Items from a data source
◇ ◇ ◇ ◇ ◇
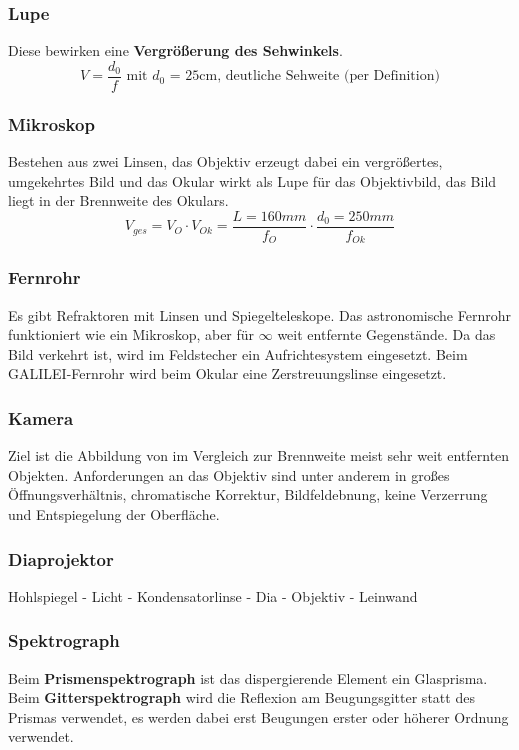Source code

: \documentclass[12pt,a4paper,ngerman]{article}
\begin{document}
\subsubsection*{Lupe}
Diese bewirken eine \textbf{Vergrößerung des Sehwinkels}. 
\begin{equation}
V = \frac{d_0}{f} \text{ mit } d_0 \text{ = 25cm, deutliche Sehweite (per Definition)}
\end{equation}

\subsubsection*{Mikroskop}
Bestehen aus zwei Linsen, das Objektiv erzeugt dabei ein vergrößertes, umgekehrtes Bild und das Okular wirkt als Lupe für das Objektivbild, das Bild liegt in der Brennweite des Okulars.
\begin{equation}
V_{ges} = V_O \cdot V_{Ok} = \frac{L = 160mm}{f_O}\cdot \frac{d_0 = 250mm}{f_{Ok}} 
\end{equation}

\subsubsection*{Fernrohr}
Es gibt Refraktoren mit Linsen und Spiegelteleskope. Das astronomische Fernrohr funktioniert wie ein Mikroskop, aber für $\infty$ weit entfernte Gegenstände. Da das Bild verkehrt ist, wird im Feldstecher ein Aufrichtesystem eingesetzt. Beim GALILEI-Fernrohr wird beim Okular eine Zerstreuungslinse eingesetzt. 

\subsubsection*{Kamera}
Ziel ist die Abbildung von im Vergleich zur Brennweite meist sehr weit entfernten Objekten. Anforderungen an das Objektiv sind unter anderem in großes Öffnungsverhältnis, chromatische Korrektur, Bildfeldebnung, keine Verzerrung und Entspiegelung der Oberfläche. 

\subsubsection*{Diaprojektor}
Hohlspiegel - Licht - Kondensatorlinse - Dia - Objektiv - Leinwand

\subsubsection*{Spektrograph}
Beim \textbf{Prismenspektrograph} ist das dispergierende Element ein Glasprisma. Beim \textbf{Gitterspektrograph} wird die Reflexion am Beugungsgitter statt des Prismas verwendet, es werden dabei erst Beugungen erster oder höherer Ordnung verwendet. 
\end{document}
◇ ◇ ◇ ◇ ◇
_BRIEF_
Could you write out the records again exactly, without any of their pictures?

_ANSWER TO THE PROBLEM_
Source code

: \documentclass[12pt,a4paper,ngerman]{article}
\begin{document}
\subsubsection*{Lupe}
Diese bewirken eine \textbf{Vergrößerung des Sehwinkels}. 
\begin{equation}
V = \frac{d_0}{f} \text{ mit } d_0 \text{ = 25cm, deutliche Sehweite (per Definition)}
\end{equation}

\subsubsection*{Mikroskop}
Bestehen aus zwei Linsen, das Objektiv erzeugt dabei ein vergrößertes, umgekehrtes Bild und das Okular wirkt als Lupe für das Objektivbild, das Bild liegt in der Brennweite des Okulars.
\begin{equation}
V_{ges} = V_O \cdot V_{Ok} = \frac{L = 160mm}{f_O}\cdot \frac{d_0 = 250mm}{f_{Ok}} 
\end{equation}

\subsubsection*{Fernrohr}
Es gibt Refraktoren mit Linsen und Spiegelteleskope. Das astronomische Fernrohr funktioniert wie ein Mikroskop, aber für $\infty$ weit entfernte Gegenstände. Da das Bild verkehrt ist, wird im Feldstecher ein Aufrichtesystem eingesetzt. Beim GALILEI-Fernrohr wird beim Okular eine Zerstreuungslinse eingesetzt. 

\subsubsection*{Kamera}
Ziel ist die Abbildung von im Vergleich zur Brennweite meist sehr weit entfernten Objekten. Anforderungen an das Objektiv sind unter anderem in großes Öffnungsverhältnis, chromatische Korrektur, Bildfeldebnung, keine Verzerrung und Entspiegelung der Oberfläche. 

\subsubsection*{Diaprojektor}
Hohlspiegel - Licht - Kondensatorlinse - Dia - Objektiv - Leinwand

\subsubsection*{Spektrograph}
Beim \textbf{Prismenspektrograph} ist das dispergierende Element ein Glasprisma. Beim \textbf{Gitterspektrograph} wird die Reflexion am Beugungsgitter statt des Prismas verwendet, es werden dabei erst Beugungen erster oder höherer Ordnung verwendet. 
\end{document}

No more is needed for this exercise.